• [Materials provided]:
▶
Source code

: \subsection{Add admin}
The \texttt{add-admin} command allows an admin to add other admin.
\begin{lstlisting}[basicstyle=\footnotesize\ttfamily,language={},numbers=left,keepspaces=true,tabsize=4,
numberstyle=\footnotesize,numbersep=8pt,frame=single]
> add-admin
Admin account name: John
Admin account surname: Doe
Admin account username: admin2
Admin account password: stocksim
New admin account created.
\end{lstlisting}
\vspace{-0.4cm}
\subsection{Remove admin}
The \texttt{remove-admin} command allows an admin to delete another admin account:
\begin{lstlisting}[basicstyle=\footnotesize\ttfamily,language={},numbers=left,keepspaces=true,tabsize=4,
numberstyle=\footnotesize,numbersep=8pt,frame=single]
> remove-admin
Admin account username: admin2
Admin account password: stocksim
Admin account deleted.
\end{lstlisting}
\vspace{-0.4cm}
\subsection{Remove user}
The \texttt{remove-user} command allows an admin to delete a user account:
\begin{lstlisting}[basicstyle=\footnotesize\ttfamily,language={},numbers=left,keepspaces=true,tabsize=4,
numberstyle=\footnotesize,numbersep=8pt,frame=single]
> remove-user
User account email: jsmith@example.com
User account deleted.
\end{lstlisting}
◀
• [Work to complete]: Which lines of the data contain the word "command"? Copy each one.

• [Response area]:
The \texttt{add-admin} command allows an admin to add other admin.
The \texttt{remove-admin} command allows an admin to delete another admin account:
The \texttt{remove-user} command allows an admin to delete a user account:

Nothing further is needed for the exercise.